Breaking out of the “guns for hire” mold of traditional mercenaries, corporations now sell the sort of services that soldiers used to provide. These worldwide businesses range from small firms that supply teams of commandos for hire to large corporations that run military supply chains. This huge, new “privatized military industry” has operated in more than 50 countries, from Albania to Zambia. But its largest client is the US taxpayer: Over the last decade our government has signed more than 3,000 contracts with private military firms.
Iraq is not just the biggest US military commitment in generations, it is also the biggest market for private military services—ever. Before the war, private firms helped with the invasion’s training and planning. During the war, private military employees handled everything from feeding and housing US troops to maintaining our most sophisticated weapons systems, like the B-2 stealth bomber or the Global Hawk UAV.

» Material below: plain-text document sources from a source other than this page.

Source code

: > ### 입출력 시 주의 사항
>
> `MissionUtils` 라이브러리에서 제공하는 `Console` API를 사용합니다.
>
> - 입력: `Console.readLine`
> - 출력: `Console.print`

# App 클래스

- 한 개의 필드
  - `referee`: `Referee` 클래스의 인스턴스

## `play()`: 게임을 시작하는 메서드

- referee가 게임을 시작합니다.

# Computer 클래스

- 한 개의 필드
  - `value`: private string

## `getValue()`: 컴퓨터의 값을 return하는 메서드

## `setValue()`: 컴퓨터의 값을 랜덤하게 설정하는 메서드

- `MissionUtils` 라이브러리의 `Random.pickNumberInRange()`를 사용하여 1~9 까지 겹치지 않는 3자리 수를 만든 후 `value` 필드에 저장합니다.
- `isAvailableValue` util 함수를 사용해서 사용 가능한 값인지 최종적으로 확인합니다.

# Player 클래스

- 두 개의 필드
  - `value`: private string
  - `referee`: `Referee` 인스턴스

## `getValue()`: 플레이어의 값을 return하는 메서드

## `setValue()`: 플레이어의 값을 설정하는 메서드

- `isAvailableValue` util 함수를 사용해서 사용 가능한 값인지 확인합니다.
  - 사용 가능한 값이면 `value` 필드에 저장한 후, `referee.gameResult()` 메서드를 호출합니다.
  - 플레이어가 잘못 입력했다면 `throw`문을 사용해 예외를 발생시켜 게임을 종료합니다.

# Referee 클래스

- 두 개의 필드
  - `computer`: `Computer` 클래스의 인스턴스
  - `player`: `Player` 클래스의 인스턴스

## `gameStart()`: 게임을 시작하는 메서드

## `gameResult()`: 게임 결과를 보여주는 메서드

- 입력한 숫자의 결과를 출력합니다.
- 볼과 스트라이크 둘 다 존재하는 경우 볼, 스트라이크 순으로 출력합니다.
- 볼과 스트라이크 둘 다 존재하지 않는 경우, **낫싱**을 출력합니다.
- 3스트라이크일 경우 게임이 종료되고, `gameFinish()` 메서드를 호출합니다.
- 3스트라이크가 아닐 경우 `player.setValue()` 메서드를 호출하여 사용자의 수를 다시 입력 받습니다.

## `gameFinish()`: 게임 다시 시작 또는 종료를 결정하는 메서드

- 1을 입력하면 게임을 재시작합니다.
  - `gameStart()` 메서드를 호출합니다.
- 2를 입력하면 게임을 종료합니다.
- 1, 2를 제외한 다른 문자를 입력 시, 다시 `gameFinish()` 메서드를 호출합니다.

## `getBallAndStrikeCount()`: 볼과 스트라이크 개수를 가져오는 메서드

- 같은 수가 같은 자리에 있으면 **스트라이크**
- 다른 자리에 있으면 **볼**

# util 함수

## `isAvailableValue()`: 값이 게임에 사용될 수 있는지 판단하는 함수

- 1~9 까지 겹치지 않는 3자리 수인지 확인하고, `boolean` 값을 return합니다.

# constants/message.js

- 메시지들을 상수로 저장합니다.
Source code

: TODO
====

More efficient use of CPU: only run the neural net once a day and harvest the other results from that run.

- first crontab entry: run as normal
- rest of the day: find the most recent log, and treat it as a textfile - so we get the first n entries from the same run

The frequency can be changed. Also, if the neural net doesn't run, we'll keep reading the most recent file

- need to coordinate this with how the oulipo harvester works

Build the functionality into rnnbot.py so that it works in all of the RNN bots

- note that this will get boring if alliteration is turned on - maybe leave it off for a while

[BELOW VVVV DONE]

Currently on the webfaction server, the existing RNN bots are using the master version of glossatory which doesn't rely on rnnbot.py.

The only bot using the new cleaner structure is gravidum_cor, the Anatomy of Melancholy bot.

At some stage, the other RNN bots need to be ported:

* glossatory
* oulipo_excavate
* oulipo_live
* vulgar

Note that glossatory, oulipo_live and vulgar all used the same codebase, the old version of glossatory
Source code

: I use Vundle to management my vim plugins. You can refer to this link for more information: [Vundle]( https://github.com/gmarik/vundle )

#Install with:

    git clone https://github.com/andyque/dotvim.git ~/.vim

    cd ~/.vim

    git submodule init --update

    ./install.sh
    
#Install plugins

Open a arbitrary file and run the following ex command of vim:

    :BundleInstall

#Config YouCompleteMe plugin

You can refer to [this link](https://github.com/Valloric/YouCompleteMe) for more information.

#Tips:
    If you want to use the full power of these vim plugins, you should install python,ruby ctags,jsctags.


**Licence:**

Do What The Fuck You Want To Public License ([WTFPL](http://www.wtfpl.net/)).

Private firms now play an even more stunning variety of roles in the Iraq occupation. One example is the controversial Dyncorp firm, a Virginia-based company whose employees were implicated in sex crimes in the Balkans; they are now training the post-Saddam police force. Other firms are training the new Iraqi army and paramilitary forces and guarding critical facilities.
Indeed, the ratio of private contractors to US military personnel in the Gulf is roughly 1 to 10. Overall, the private military industry is actually our largest ally in the “coalition of the willing” (or perhaps we should rename it the “coalition of billing”). For example, Global Risk Managment of the United Kingdom has 1,100 personnel in Iraq, including 500 Nepalese Gurkha troops and 500 Fijian soldiers, ranking it sixth among troop donors.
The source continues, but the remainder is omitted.